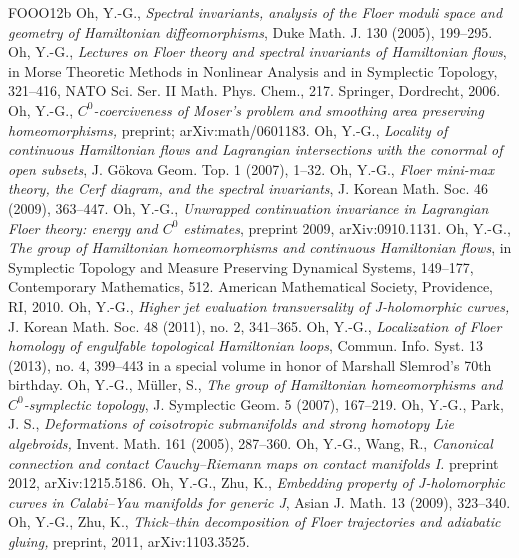 \begin{thebibliography}{FOOO12b}
 Oh, Y.-G., \textit{Spectral invariants, analysis of the Floer moduli space and geometry of Hamiltonian diffeomorphisms}, Duke Math. J. 130 (2005), 199--295.
 Oh, Y.-G., \textit{Lectures on Floer theory and spectral invariants of Hamiltonian flows}, in Morse Theoretic Methods in Nonlinear Analysis and in Symplectic Topology, 321--416, NATO Sci. Ser. II Math. Phys. Chem., 217. Springer, Dordrecht, 2006.
 Oh, Y.-G., \textit{$C^0$-coerciveness of Moser\textquoteright{}s problem and smoothing area preserving homeomorphisms,} preprint; arXiv:math/0601183.
 Oh, Y.-G., \textit{Locality of continuous Hamiltonian flows and Lagrangian intersections with the conormal of open subsets}, J. Gökova Geom. Top. 1 (2007), 1--32.
 Oh, Y.-G., \textit{Floer mini-max theory, the Cerf diagram, and the spectral invariants}, J. Korean Math. Soc. 46 (2009), 363--447.
 Oh, Y.-G., \textit{Unwrapped continuation invariance in Lagrangian Floer theory: energy and $C^0$ estimates}, preprint 2009, arXiv:0910.1131.
 Oh, Y.-G., \textit{The group of Hamiltonian homeomorphisms and continuous Hamiltonian flows}, in Symplectic Topology and Measure Preserving Dynamical Systems, 149--177, Contemporary Mathematics, 512. American Mathematical Society, Providence, RI, 2010.
 Oh, Y.-G., \textit{Higher jet evaluation transversality of J-holomorphic curves,} J. Korean Math. Soc. 48 (2011), no. 2, 341--365.
 Oh, Y.-G., \textit{Localization of Floer homology of engulfable topological Hamiltonian loops}, Commun. Info. Syst. 13 (2013), no. 4, 399--443 in a special volume in honor of Marshall Slemrod\textquoteright{}s 70th birthday.
 Oh, Y.-G., Müller, S., \textit{The group of Hamiltonian homeomorphisms and $C^0$-symplectic topology}, J. Symplectic Geom. 5 (2007), 167--219.
 Oh, Y.-G., Park, J. S., \textit{Deformations of coisotropic submanifolds and strong homotopy Lie algebroids,} Invent. Math. 161 (2005), 287--360.
 Oh, Y.-G., Wang, R., \textit{Canonical connection and contact Cauchy--Riemann maps on contact manifolds I.} preprint 2012, arXiv:1215.5186.
 Oh, Y.-G., Zhu, K., \textit{Embedding property of J-holomorphic curves in Calabi--Yau manifolds for generic J}, Asian J. Math. 13 (2009), 323--340.
 Oh, Y.-G., Zhu, K., \textit{Thick--thin decomposition of Floer trajectories and adiabatic gluing,} preprint, 2011, arXiv:1103.3525.

\end{thebibliography}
#####
Could you write out the records exactly while omitting every picture?

 \begin{thebibliography}{FOOO12b}
 Oh, Y.-G., \textit{Spectral invariants, analysis of the Floer moduli space and geometry of Hamiltonian diffeomorphisms}, Duke Math. J. 130 (2005), 199--295.
 Oh, Y.-G., \textit{Lectures on Floer theory and spectral invariants of Hamiltonian flows}, in Morse Theoretic Methods in Nonlinear Analysis and in Symplectic Topology, 321--416, NATO Sci. Ser. II Math. Phys. Chem., 217. Springer, Dordrecht, 2006.
 Oh, Y.-G., \textit{$C^0$-coerciveness of Moser\textquoteright{}s problem and smoothing area preserving homeomorphisms,} preprint; arXiv:math/0601183.
 Oh, Y.-G., \textit{Locality of continuous Hamiltonian flows and Lagrangian intersections with the conormal of open subsets}, J. Gökova Geom. Top. 1 (2007), 1--32.
 Oh, Y.-G., \textit{Floer mini-max theory, the Cerf diagram, and the spectral invariants}, J. Korean Math. Soc. 46 (2009), 363--447.
 Oh, Y.-G., \textit{Unwrapped continuation invariance in Lagrangian Floer theory: energy and $C^0$ estimates}, preprint 2009, arXiv:0910.1131.
 Oh, Y.-G., \textit{The group of Hamiltonian homeomorphisms and continuous Hamiltonian flows}, in Symplectic Topology and Measure Preserving Dynamical Systems, 149--177, Contemporary Mathematics, 512. American Mathematical Society, Providence, RI, 2010.
 Oh, Y.-G., \textit{Higher jet evaluation transversality of J-holomorphic curves,} J. Korean Math. Soc. 48 (2011), no. 2, 341--365.
 Oh, Y.-G., \textit{Localization of Floer homology of engulfable topological Hamiltonian loops}, Commun. Info. Syst. 13 (2013), no. 4, 399--443 in a special volume in honor of Marshall Slemrod\textquoteright{}s 70th birthday.
 Oh, Y.-G., Müller, S., \textit{The group of Hamiltonian homeomorphisms and $C^0$-symplectic topology}, J. Symplectic Geom. 5 (2007), 167--219.
 Oh, Y.-G., Park, J. S., \textit{Deformations of coisotropic submanifolds and strong homotopy Lie algebroids,} Invent. Math. 161 (2005), 287--360.
 Oh, Y.-G., Wang, R., \textit{Canonical connection and contact Cauchy--Riemann maps on contact manifolds I.} preprint 2012, arXiv:1215.5186.
 Oh, Y.-G., Zhu, K., \textit{Embedding property of J-holomorphic curves in Calabi--Yau manifolds for generic J}, Asian J. Math. 13 (2009), 323--340.
 Oh, Y.-G., Zhu, K., \textit{Thick--thin decomposition of Floer trajectories and adiabatic gluing,} preprint, 2011, arXiv:1103.3525.

\end{thebibliography}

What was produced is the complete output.